FOAM ROLLER CHEST STRETCH
Stack 3-4 bath towels open on the floor and roll them up lengthways to create a tube, or use a long foam roller. Lay on top so that your head and spine are supported by the towel or foam roller. Have your knees bent, and rest your elbows onto the floor in line with your shoulders. You should feel a gentle stretch through the chest and front of the shoulders. Lay here for 1-3 minutes and take some gentle deep breaths.

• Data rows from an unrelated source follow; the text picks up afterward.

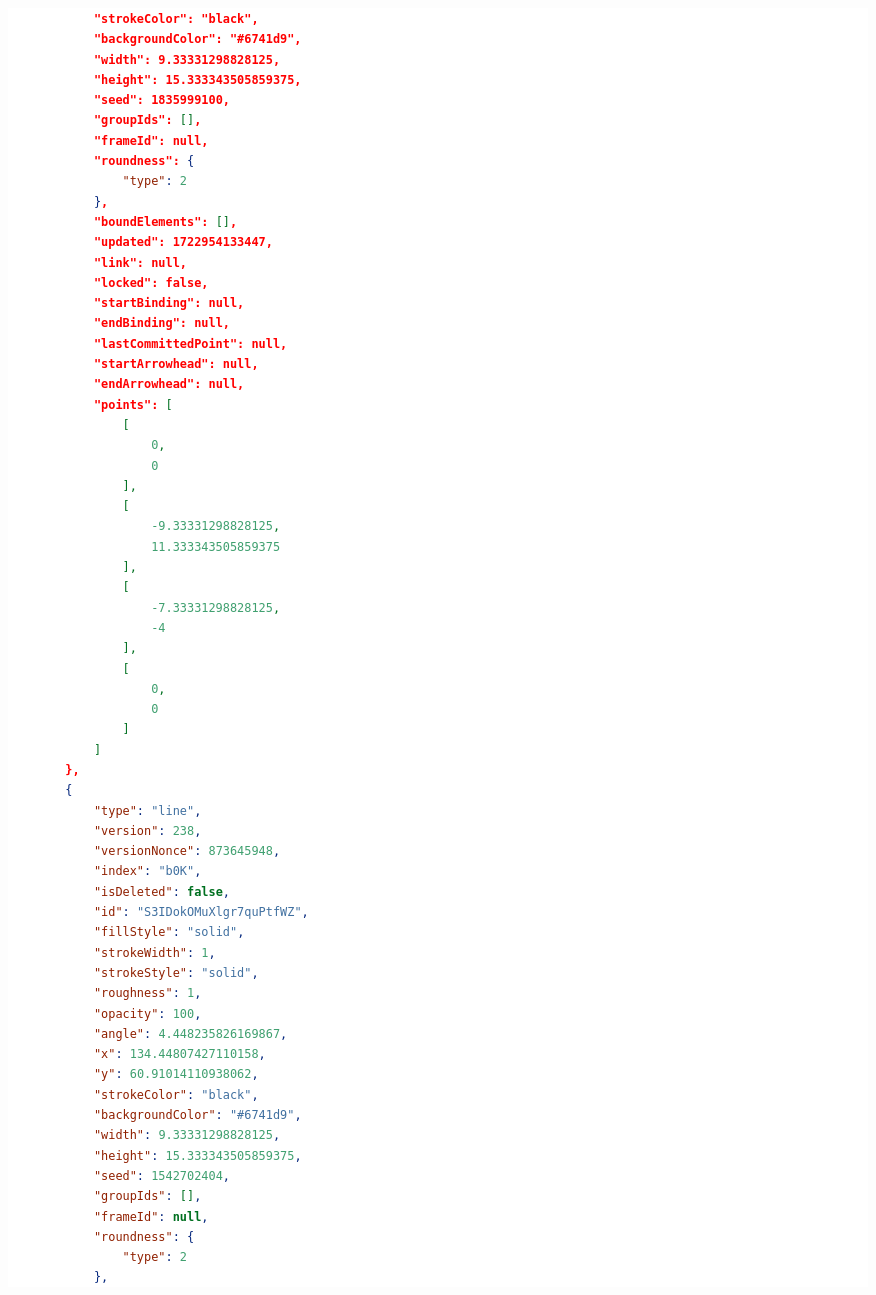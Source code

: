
 ```json
			"strokeColor": "black",
			"backgroundColor": "#6741d9",
			"width": 9.33331298828125,
			"height": 15.333343505859375,
			"seed": 1835999100,
			"groupIds": [],
			"frameId": null,
			"roundness": {
				"type": 2
			},
			"boundElements": [],
			"updated": 1722954133447,
			"link": null,
			"locked": false,
			"startBinding": null,
			"endBinding": null,
			"lastCommittedPoint": null,
			"startArrowhead": null,
			"endArrowhead": null,
			"points": [
				[
					0,
					0
				],
				[
					-9.33331298828125,
					11.333343505859375
				],
				[
					-7.33331298828125,
					-4
				],
				[
					0,
					0
				]
			]
		},
		{
			"type": "line",
			"version": 238,
			"versionNonce": 873645948,
			"index": "b0K",
			"isDeleted": false,
			"id": "S3IDokOMuXlgr7quPtfWZ",
			"fillStyle": "solid",
			"strokeWidth": 1,
			"strokeStyle": "solid",
			"roughness": 1,
			"opacity": 100,
			"angle": 4.448235826169867,
			"x": 134.44807427110158,
			"y": 60.91014110938062,
			"strokeColor": "black",
			"backgroundColor": "#6741d9",
			"width": 9.33331298828125,
			"height": 15.333343505859375,
			"seed": 1542702404,
			"groupIds": [],
			"frameId": null,
			"roundness": {
				"type": 2
			},
```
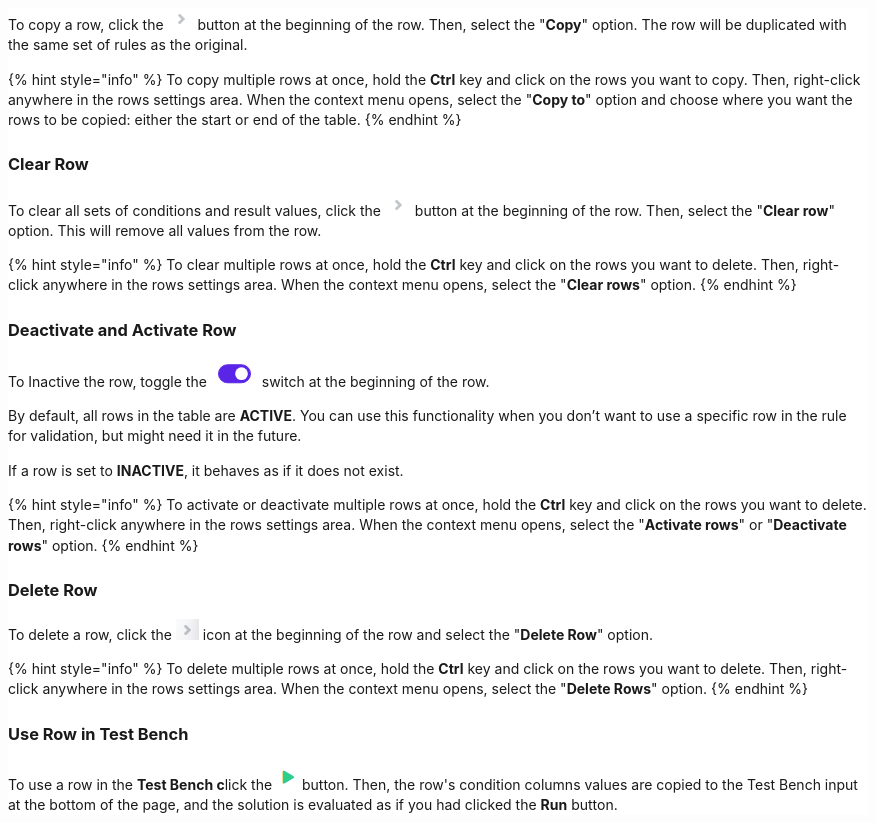 To copy a row, click the ![](<../../../.gitbook/assets/image (7) (1).png>) button at the beginning of the row. Then, select the "**Copy**" option. The row will be duplicated with the same set of rules as the original.

{% hint style="info" %}
To copy multiple rows at once, hold the **Ctrl** key and click on the rows you want to copy. Then, right-click anywhere in the rows settings area. When the context menu opens, select the "**Copy to**" option and choose where you want the rows to be copied: either the start or end of the table.
{% endhint %}

### Clear Row

To clear all sets of conditions and result values, click the ![](<../../../.gitbook/assets/image (7) (1).png>) button at the beginning of the row. Then, select the "**Clear row**" option. This will remove all values from the row.

{% hint style="info" %}
To clear multiple rows at once, hold the **Ctrl** key and click on the rows you want to delete. Then, right-click anywhere in the rows settings area. When the context menu opens, select the "**Clear rows**" option.
{% endhint %}

### Deactivate and Activate Row

To Inactive the row, toggle the ![](<../../../.gitbook/assets/image (8) (1).png>) switch at the beginning of the row.&#x20;

By default, all rows in the table are **ACTIVE**. You can use this functionality when you don’t want to use a specific row in the rule for validation, but might need it in the future.

If a row is set to **INACTIVE**, it behaves as if it does not exist.

{% hint style="info" %}
To activate or deactivate multiple rows at once, hold the **Ctrl** key and click on the rows you want to delete. Then, right-click anywhere in the rows settings area. When the context menu opens, select the "**Activate rows**" or "**Deactivate rows**" option.
{% endhint %}

### Delete Row

To delete a row, click the ![](<../../../.gitbook/assets/image (9) (1).png>) icon at the beginning of the row and select the "**Delete Row**" option.

{% hint style="info" %}
To delete multiple rows at once, hold the **Ctrl** key and click on the rows you want to delete. Then, right-click anywhere in the rows settings area. When the context menu opens, select the "**Delete Rows**" option.
{% endhint %}

### Use Row in Test Bench

To use a row in the **Test Bench c**lick the ![](<../../../.gitbook/assets/image (26).png>) button. Then, the row's condition columns values are copied to the Test Bench input at the bottom of the page, and the solution is evaluated as if you had clicked the **Run** button.
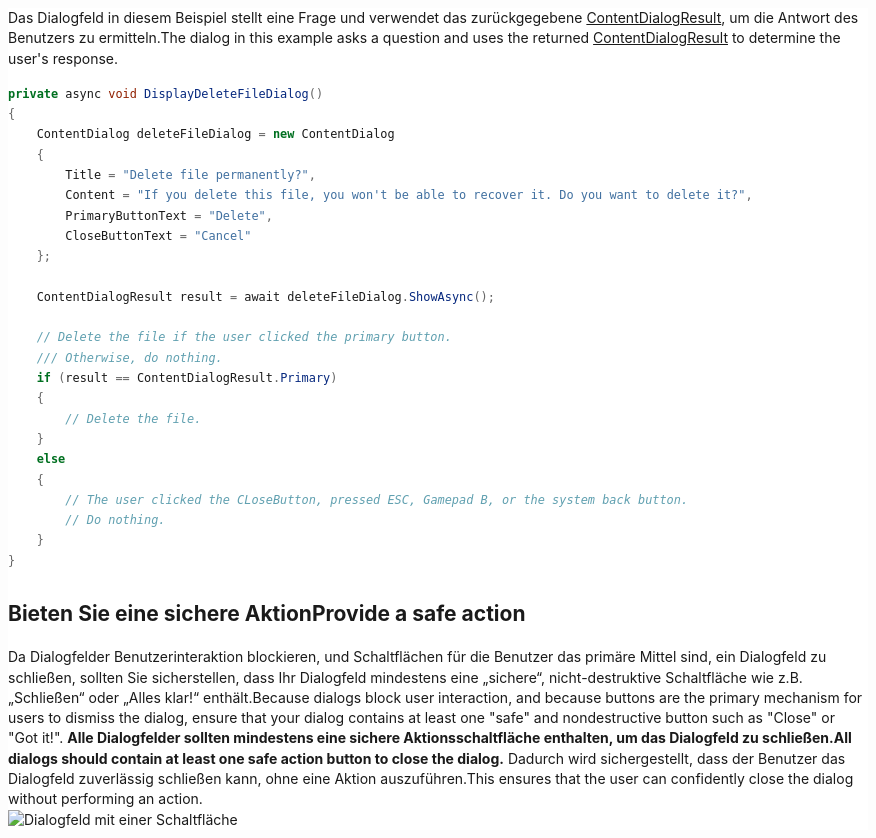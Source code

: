 <span data-ttu-id="e4ce6-152">Das Dialogfeld in diesem Beispiel stellt eine Frage und verwendet das zurückgegebene [ContentDialogResult](/uwp/api/Windows.UI.Xaml.Controls.ContentDialogResult), um die Antwort des Benutzers zu ermitteln.</span><span class="sxs-lookup"><span data-stu-id="e4ce6-152">The dialog in this example asks a question and uses the returned [ContentDialogResult](/uwp/api/Windows.UI.Xaml.Controls.ContentDialogResult) to determine the user's response.</span></span>

```csharp
private async void DisplayDeleteFileDialog()
{
    ContentDialog deleteFileDialog = new ContentDialog
    {
        Title = "Delete file permanently?",
        Content = "If you delete this file, you won't be able to recover it. Do you want to delete it?",
        PrimaryButtonText = "Delete",
        CloseButtonText = "Cancel"
    };

    ContentDialogResult result = await deleteFileDialog.ShowAsync();

    // Delete the file if the user clicked the primary button.
    /// Otherwise, do nothing.
    if (result == ContentDialogResult.Primary)
    {
        // Delete the file.
    }
    else
    {
        // The user clicked the CLoseButton, pressed ESC, Gamepad B, or the system back button.
        // Do nothing.
    }
}
```

## <a name="provide-a-safe-action"></a><span data-ttu-id="e4ce6-153">Bieten Sie eine sichere Aktion</span><span class="sxs-lookup"><span data-stu-id="e4ce6-153">Provide a safe action</span></span>
<span data-ttu-id="e4ce6-154">Da Dialogfelder Benutzerinteraktion blockieren, und Schaltflächen für die Benutzer das primäre Mittel sind, ein Dialogfeld zu schließen, sollten Sie sicherstellen, dass Ihr Dialogfeld mindestens eine „sichere“, nicht-destruktive Schaltfläche wie z.B. „Schließen“ oder „Alles klar!“ enthält.</span><span class="sxs-lookup"><span data-stu-id="e4ce6-154">Because dialogs block user interaction, and because buttons are the primary mechanism for users to dismiss the dialog, ensure that your dialog contains at least one "safe" and nondestructive button such as "Close" or "Got it!".</span></span> **<span data-ttu-id="e4ce6-155">Alle Dialogfelder sollten mindestens eine sichere Aktionsschaltfläche enthalten, um das Dialogfeld zu schließen.</span><span class="sxs-lookup"><span data-stu-id="e4ce6-155">All dialogs should contain at least one safe action button to close the dialog.</span></span>** <span data-ttu-id="e4ce6-156">Dadurch wird sichergestellt, dass der Benutzer das Dialogfeld zuverlässig schließen kann, ohne eine Aktion auszuführen.</span><span class="sxs-lookup"><span data-stu-id="e4ce6-156">This ensures that the user can confidently close the dialog without performing an action.</span></span><br>![Dialogfeld mit einer Schaltfläche](../images/dialogs/dialog_RS2_one_button.png)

*This is general advice only. It is advisable that you get an assessment from your health care provider prior to performing any of these exercises.*
HOW CAN CHIROPRACTIC CARE HELP?
Our Chiropractors use a combination of different treatments and exercises to help with neck and midback pain. These treatments are tailored to each individual, in line with current evidence based guidelines. Treatment is only performed once we have completed a thorough history and examination to identify the cause of your neck and midback pain. Treatment during your appointment may include:
- Adjustments and mobilisations of the joints in the spine to improve their movement and function, and help decrease pain.
- Soft tissue techniques, including massage, dry needling, and stretches, to help decrease pain and tightness.
- Remedial Massage Therapy.
- Rehab exercises to strengthen the neck and midback muscles.
- Functional exercises tailored to how far postpartum you are, your level of fitness, and making them achievable in your busy day.
- Advice on activities to change or avoid to help resolve your pain quickly.
- Bussières, A.E et al. (2016). The treatment of neck pain-associated disorders and whiplash-assoicated disorders: A clinical practice guideline. Journal of Manipulative and Physiological Therapeutics. 39(8): 523-564.
- Lin, I, et al. (2019). What does best practice care for musculoskeletal pain look like? Eleven consistent recommendations from high-quality clinical practice guidelines: systematic review. British Journal of Sports Medicine. 0:1-10.